Right around the fifth paragraph of Marie Lee’s op-ed in the New York Times To Sir With Love started playing in my head. It’s right around there she introduces us to Ms. Leibfried, her high school English teacher. It is Ms. Leibfried who “appeared at a critical juncture” in Marie’s life and gave her the confidence to go on as a writer.
In asking “how exactly do we measure the value of a teacher?” Marie reminds us that some things in life are truly priceless — that there is a profound difference between material costs and emotional value (or impact).
I have had some “great” teachers in my life. By “great” I mean they had a significant impact on my perceptions of the world and myself and not that they were distinguishably good in the classroom.
Like Marie, I also had an English teacher who inspired me to write. Not fiction but poetry. I like the rhythm. The way Allen Ginsberg said “Buddha” and the severe matter-of-fact manner of Burroughs reading from The Nova Express and Jack Kerouac. I like the ease Jack Kerouac sliding through the lines of The Subterraneans.
I am fortunate enough to be able to look at my early poems from high school and cringe. I say this because I’d like to believe my writing has matured since I penned my Police inspired couplets and since the time I first met Marie at the then fledgling Asian American Writer’s Workshop.

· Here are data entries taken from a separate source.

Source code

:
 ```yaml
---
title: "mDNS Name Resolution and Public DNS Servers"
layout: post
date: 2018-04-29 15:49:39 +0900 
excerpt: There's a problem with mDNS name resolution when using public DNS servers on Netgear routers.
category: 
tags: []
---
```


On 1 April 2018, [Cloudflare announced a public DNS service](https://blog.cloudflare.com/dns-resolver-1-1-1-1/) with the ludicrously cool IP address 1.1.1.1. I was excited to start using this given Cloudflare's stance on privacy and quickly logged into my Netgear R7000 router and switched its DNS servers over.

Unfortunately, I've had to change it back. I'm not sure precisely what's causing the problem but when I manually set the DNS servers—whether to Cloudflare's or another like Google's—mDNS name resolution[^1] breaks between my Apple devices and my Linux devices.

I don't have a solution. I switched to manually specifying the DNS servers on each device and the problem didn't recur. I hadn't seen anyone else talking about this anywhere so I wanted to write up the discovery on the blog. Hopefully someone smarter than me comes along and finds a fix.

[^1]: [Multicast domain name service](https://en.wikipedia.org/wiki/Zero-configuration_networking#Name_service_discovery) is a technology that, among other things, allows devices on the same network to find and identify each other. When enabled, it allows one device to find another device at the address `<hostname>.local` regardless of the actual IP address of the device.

And I wonder, if the experiences were the same for both Marie and me, how many of us in that fledgling group of writers had teachers that inspired them as well? How many benefitted from that lone voice of encouragement that provided them with just the right amount of momentum to push them past the insecurities of expressing themselves honestly?
Much to the tolerance and patience of my friends and coworkers, I have been Bible-thumping Rachel Botsman and Roo Rogers’ book, What’s Mine is Yours: The Rise of Collaborative Consumption. Among the concepts they bring to light regarding our relationship with material objects is the belief that (1) it is not so much the object that has meaning but the experiences the object has come to represent and (2) there are unintended positive environmental (and social) benefits to intentions (innovations and inventions) begun to meet a single objective or resolve a single condition.
The great teachers in my life have the same reach and power as that cassette collection that accompanied me for more than a score. They hadn’t been played in close to a decade but it was still hard eventually letting them go. In addition to helping me memorize the facts and figures I needed to get from test to test, these teachers provided me with lasting experiences that helped shape the course of my life and that I now try to pass on to my own children.
Marie is right. With the current public denigration of classroom teachers by ambitious politicians, fattening their careers on the fears and frustrations of a deflated nation, it is easy to forget the resounding and phenomenal impact teachers can have on a person beyond the here and now.